▸ **WHAT YOU WILL DO**
Please set down each of the lines below once more, exactly, omitting all pictures.

▸ **RECORDS FOR THE EXERCISE**
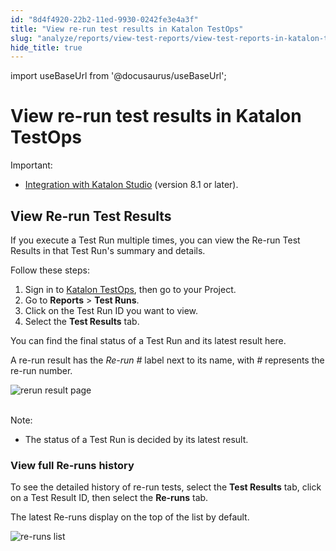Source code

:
 ```yaml
---
id: "8d4f4920-22b2-11ed-9930-0242fe3e4a3f"
title: "View re-run test results in Katalon TestOps"
slug: "analyze/reports/view-test-reports/view-test-reports-in-katalon-testops/view-re-run-test-results-in-katalon-testops"
hide_title: true
---
```

import useBaseUrl from '@docusaurus/useBaseUrl';


# <a id="id" class="anchor_top_offset"/><a id="ariaid-title1" class="anchor_top_offset"/>View re-run test results in <span xmlns="http://www.w3.org/1999/xhtml" className="ph">Katalon TestOps</span> 

<div xmlns="http://www.w3.org/1999/xhtml" className="note important note_important"><span className="note__title">Important:</span> 
  <ul className="ul"><li className="li"><p className="p"><a className="xref" href="/analyze/reports/upload-test-reports/upload-test-results-from-katalon-studio-to-katalon-testops-manually">Integration
          with Katalon Studio</a> (version 8.1 or later).</p></li></ul>
</div>

## <a id="id_1" class="anchor_top_offset"/>View Re-run Test Results

<p xmlns="http://www.w3.org/1999/xhtml" className="p">If you execute a Test Run multiple times, you can view the   Re-run Test Results in that Test Run's summary and details.</p> 
<p xmlns="http://www.w3.org/1999/xhtml" className="p">Follow these steps:</p> 
<ol xmlns="http://www.w3.org/1999/xhtml" className="ol"><li className="li">Sign in to <a className="xref j-external-link" href="https://testops.katalon.io/login" target="_blank">Katalon       TestOps</a>, then go to your Project.</li><li className="li">Go to <strong className="ph b">Reports</strong> &gt; <strong className="ph b">Test       Runs</strong>.</li><li className="li">Click on the Test Run ID you want to view.</li><li className="li">Select the <strong className="ph b">Test Results</strong> tab.</li></ol> 
<p xmlns="http://www.w3.org/1999/xhtml" className="p">You can find the final status of a Test Run and its latest   result here.</p> 
<p xmlns="http://www.w3.org/1999/xhtml" className="p">A re-run result has the <em className="ph i">Re-run #</em> label next to its   name, with <em className="ph i">#</em> represents the re-run number.</p> 
<p xmlns="http://www.w3.org/1999/xhtml" className="p">   <img className="image" src={useBaseUrl("https://github.com/katalon-studio/docs-images/raw/master/katalon-analytics/docs/testops-june-release-rerun-results/Overview%2520rerun%2520result-2.png")} alt="rerun result page" /><br /><br /> </p> 
<div xmlns="http://www.w3.org/1999/xhtml" className="note note note_note"><span className="note__title">Note:</span> 
  <ul className="ul"><li className="li"><p className="p">The status of a Test Run is decided by its latest result.</p></li></ul>
</div>
      

### <a id="id_2" class="anchor_top_offset"/>View full Re-runs history

      
        
<p xmlns="http://www.w3.org/1999/xhtml" className="p">To see the detailed history of re-run tests, select the   <strong className="ph b">Test Results</strong> tab, click on a Test Result ID, then   select the <strong className="ph b">Re-runs</strong> tab.</p> 
        
<p xmlns="http://www.w3.org/1999/xhtml" className="p">The latest Re-runs display on the top of the list by   default.</p> 
        
<p xmlns="http://www.w3.org/1999/xhtml" className="p">   <img className="image" src={useBaseUrl("https://github.com/katalon-studio/docs-images/raw/master/katalon-analytics/docs/testops-june-release-rerun-results/All%2520rerun%2520results%2520log-2.png")} alt="re-runs list" /><br /><br /> </p> 
      
    
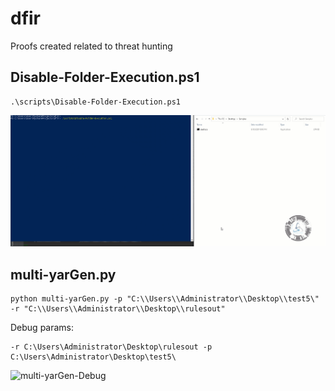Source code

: # dfir
Proofs created related to threat hunting

## Disable-Folder-Execution.ps1
```
.\scripts\Disable-Folder-Execution.ps1
```
![](Disable-folder-Execution.gif)

## multi-yarGen.py
```
python multi-yarGen.py -p "C:\\Users\\Administrator\\Desktop\\test5\" -r "C:\\Users\\Administrator\\Desktop\\rulesout"  
```

Debug params: 
```
-r C:\Users\Administrator\Desktop\rulesout -p C:\Users\Administrator\Desktop\test5\
```

![multi-yarGen-Debug](https://user-images.githubusercontent.com/21306672/185545596-eada7ea9-8c1d-4009-9ed4-68dbdd039029.gif)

▸ **TASK SOLUTION**
Source code

:
 ```yaml
---
id: "8d4f4920-22b2-11ed-9930-0242fe3e4a3f"
title: "View re-run test results in Katalon TestOps"
slug: "analyze/reports/view-test-reports/view-test-reports-in-katalon-testops/view-re-run-test-results-in-katalon-testops"
hide_title: true
---
```

import useBaseUrl from '@docusaurus/useBaseUrl';


# <a id="id" class="anchor_top_offset"/><a id="ariaid-title1" class="anchor_top_offset"/>View re-run test results in <span xmlns="http://www.w3.org/1999/xhtml" className="ph">Katalon TestOps</span> 

<div xmlns="http://www.w3.org/1999/xhtml" className="note important note_important"><span className="note__title">Important:</span> 
  <ul className="ul"><li className="li"><p className="p"><a className="xref" href="/analyze/reports/upload-test-reports/upload-test-results-from-katalon-studio-to-katalon-testops-manually">Integration
          with Katalon Studio</a> (version 8.1 or later).</p></li></ul>
</div>

## <a id="id_1" class="anchor_top_offset"/>View Re-run Test Results

<p xmlns="http://www.w3.org/1999/xhtml" className="p">If you execute a Test Run multiple times, you can view the   Re-run Test Results in that Test Run's summary and details.</p> 
<p xmlns="http://www.w3.org/1999/xhtml" className="p">Follow these steps:</p> 
<ol xmlns="http://www.w3.org/1999/xhtml" className="ol"><li className="li">Sign in to <a className="xref j-external-link" href="https://testops.katalon.io/login" target="_blank">Katalon       TestOps</a>, then go to your Project.</li><li className="li">Go to <strong className="ph b">Reports</strong> &gt; <strong className="ph b">Test       Runs</strong>.</li><li className="li">Click on the Test Run ID you want to view.</li><li className="li">Select the <strong className="ph b">Test Results</strong> tab.</li></ol> 
<p xmlns="http://www.w3.org/1999/xhtml" className="p">You can find the final status of a Test Run and its latest   result here.</p> 
<p xmlns="http://www.w3.org/1999/xhtml" className="p">A re-run result has the <em className="ph i">Re-run #</em> label next to its   name, with <em className="ph i">#</em> represents the re-run number.</p> 
<p xmlns="http://www.w3.org/1999/xhtml" className="p">   <img className="image" src={useBaseUrl("https://github.com/katalon-studio/docs-images/raw/master/katalon-analytics/docs/testops-june-release-rerun-results/Overview%2520rerun%2520result-2.png")} alt="rerun result page" /><br /><br /> </p> 
<div xmlns="http://www.w3.org/1999/xhtml" className="note note note_note"><span className="note__title">Note:</span> 
  <ul className="ul"><li className="li"><p className="p">The status of a Test Run is decided by its latest result.</p></li></ul>
</div>
      

### <a id="id_2" class="anchor_top_offset"/>View full Re-runs history

      
        
<p xmlns="http://www.w3.org/1999/xhtml" className="p">To see the detailed history of re-run tests, select the   <strong className="ph b">Test Results</strong> tab, click on a Test Result ID, then   select the <strong className="ph b">Re-runs</strong> tab.</p> 
        
<p xmlns="http://www.w3.org/1999/xhtml" className="p">The latest Re-runs display on the top of the list by   default.</p> 
        
<p xmlns="http://www.w3.org/1999/xhtml" className="p">   <img className="image" src={useBaseUrl("https://github.com/katalon-studio/docs-images/raw/master/katalon-analytics/docs/testops-june-release-rerun-results/All%2520rerun%2520results%2520log-2.png")} alt="re-runs list" /><br /><br /> </p> 
      
    
Source code

: # dfir
Proofs created related to threat hunting

## Disable-Folder-Execution.ps1
```
.\scripts\Disable-Folder-Execution.ps1
```
![](Disable-folder-Execution.gif)

## multi-yarGen.py
```
python multi-yarGen.py -p "C:\\Users\\Administrator\\Desktop\\test5\" -r "C:\\Users\\Administrator\\Desktop\\rulesout"  
```

Debug params: 
```
-r C:\Users\Administrator\Desktop\rulesout -p C:\Users\Administrator\Desktop\test5\
```

![multi-yarGen-Debug](https://user-images.githubusercontent.com/21306672/185545596-eada7ea9-8c1d-4009-9ed4-68dbdd039029.gif)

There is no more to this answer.